A far partire il film è la decisione, però, di Maguire di cambiare vita. Invece di continuare a seguire tanti giocatori con un rapporto attento solo al profitto, decide di limitare i clienti, praticando però un approccio più etico. Questo gli costa il posto nell’agenzia di procuratori per cui lavora e lo obbliga a mettersi in proprio. Con, per il momento, un solo cliente: l’eccentrico Rod Tidwell, dotato di un talento grezzo ancora da confermare.
Un tema caro a Cameron Crowe
La storia, insomma, diventa quella di un uomo che cerca di ritrovare se stesso e di fondare dei rapporti più profondi, sia con il ragazzo di cui è procuratore, sia con la sua collaboratrice principale, Dorothy. Un tema caro, tra l’altro, al regista e autore della sceneggiatura, Cameron Crowe. Che un tema simile, al di fuori dell’ambito sportivo, l’avrebbe infatti affrontato anche in Quasi famosi e Elizabethtown.

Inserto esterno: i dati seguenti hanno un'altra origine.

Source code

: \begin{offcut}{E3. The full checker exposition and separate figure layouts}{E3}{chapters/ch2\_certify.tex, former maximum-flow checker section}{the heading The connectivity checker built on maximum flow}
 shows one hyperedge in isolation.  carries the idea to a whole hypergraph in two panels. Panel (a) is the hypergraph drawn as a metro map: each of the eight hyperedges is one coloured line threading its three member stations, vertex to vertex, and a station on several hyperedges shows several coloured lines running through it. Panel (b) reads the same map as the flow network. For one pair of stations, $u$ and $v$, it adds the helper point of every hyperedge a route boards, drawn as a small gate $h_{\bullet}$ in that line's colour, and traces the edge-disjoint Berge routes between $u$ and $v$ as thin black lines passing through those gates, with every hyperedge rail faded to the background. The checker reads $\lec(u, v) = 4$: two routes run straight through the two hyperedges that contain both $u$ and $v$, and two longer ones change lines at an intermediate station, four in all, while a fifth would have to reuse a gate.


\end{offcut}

Jerry Maguire, comunque, ha avuto un successo straordinario, sia al botteghino, sia per la capacità di entrare nell’immaginario collettivo. Basti dire che due frasi pronunciate nel film sono diventate quasi proverbiali. Stiamo parlando del «Show me the money» che il personaggio di Cuba Gooding jr. dice a Tom Cruise, e del «Mi avevi già convinta al “ciao”» di Renée Zellweger.